Idles at 1800 when warmed up... why ?

gpwrinkled

Registered
I'm new to Busas. Sold the ZX9R and love this '01.

Here's the idle scenario... when the engine's cold it idles at a normal 1150 rpm. Once it's warmed up it will idle at the normal rpm as long as the clutch is pulled in.. but when in neutral letting the clutch out to idle hands free at a stoplight the rpm bumps immediately to about 1800. Pull the clutch in and the idle drops immediately to normal, even before putting it in gear. This seems bizarre to me. The engine temp is slightly below the half mark, and the only mod to the engine is a Yosh tri-oval titanium pipe and jets. I can't get the straight scoop on what jets were installed as it was done 2 owners ago. The bike has 5k miles on it and accelerates smoothly. Any tips on this are appreciated...

Also - is there an online owner's manual available somewhere?

Many thanks,
Greg
 
Uhhhh, I don't think you would have jets installed... the Busa is fuel injected... no jets bro. Not sure on the idle issue though, I would try turning it down first....
 
Uhhhh, I don't think you would have jets installed...  the Busa is fuel injected... no jets bro.  
The doctor is IN!!

haha...

Wasn't there something about doing that mod that tricks the bike into thinking it's in 5th all the time that had to do with the idle speed?

Just a thought.. maybe somebody else can clear that up.

let it get warmed up good and then adjust the idle with the clutch out... then see what happens..
 
does the idle go up if you turn the handlebars all the way to the left? if so, choke cable is too tight(not really a choke but idle control, check that too).

The 5th gear thing is the TRE mod. You can tell if it works by idling at 2500rpm and pull the clutch, idle should drop few hundred rpms.

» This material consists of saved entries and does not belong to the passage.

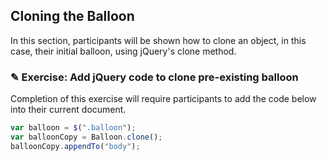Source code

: ## Cloning the Balloon

In this section, participants will be shown how to clone an object, in this case,
their initial balloon, using jQuery's clone method.

### ✎ Exercise: Add jQuery code to clone pre-existing balloon

Completion of this exercise will require participants to add the code below into
their current document.

```javascript
var balloon = $(".balloon");
var balloonCopy = Balloon.clone();
balloonCopy.appendTo("body");
```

Sounds to me like the choke lever is not being pushed back up.
 
You will find when the engine gets hot the sensor which is located above the engine is not getting a true read. Could be that. I would turn your idle down once you are at the 1800 to 1500 and see where you are at when cold.
 
Thanks for the suggestions - I've tried what ya'll have suggested. Turning the handlebars makes no difference so I'm confident it's not a binding situation. Hey Cache, you may be on to something with the TRE theory because when I hold the idle at 2500 and pull the clutch in the idle immediately drops about 600 rpm. I don't know how the TRE is installed but I did find a place on a 3 wire harness under the tank on the left side where two of the 3 wires were spliced into 1. What else should I look for mechanically to verify the TRE is installed ? many thanks, Greg in Mesa, AZ
 
Thanks for the suggestions - I've tried what ya'll have suggested.  Turning the handlebars makes no difference so I'm confident it's not a binding situation.  Hey Cache, you may be on to something with the TRE theory because when I hold the idle at 2500 and pull the clutch in the idle immediately drops about 600 rpm.  I don't know how the TRE is installed but I did find a place on a 3 wire harness under the tank on the left side where two of the 3 wires were spliced into 1.  What else should I look for mechanically to verify the TRE is installed ?  many thanks, Greg in Mesa, AZ
Greg in Mesa, AZ...
hmmm.gif
hope you are enjoying your nice weather!!!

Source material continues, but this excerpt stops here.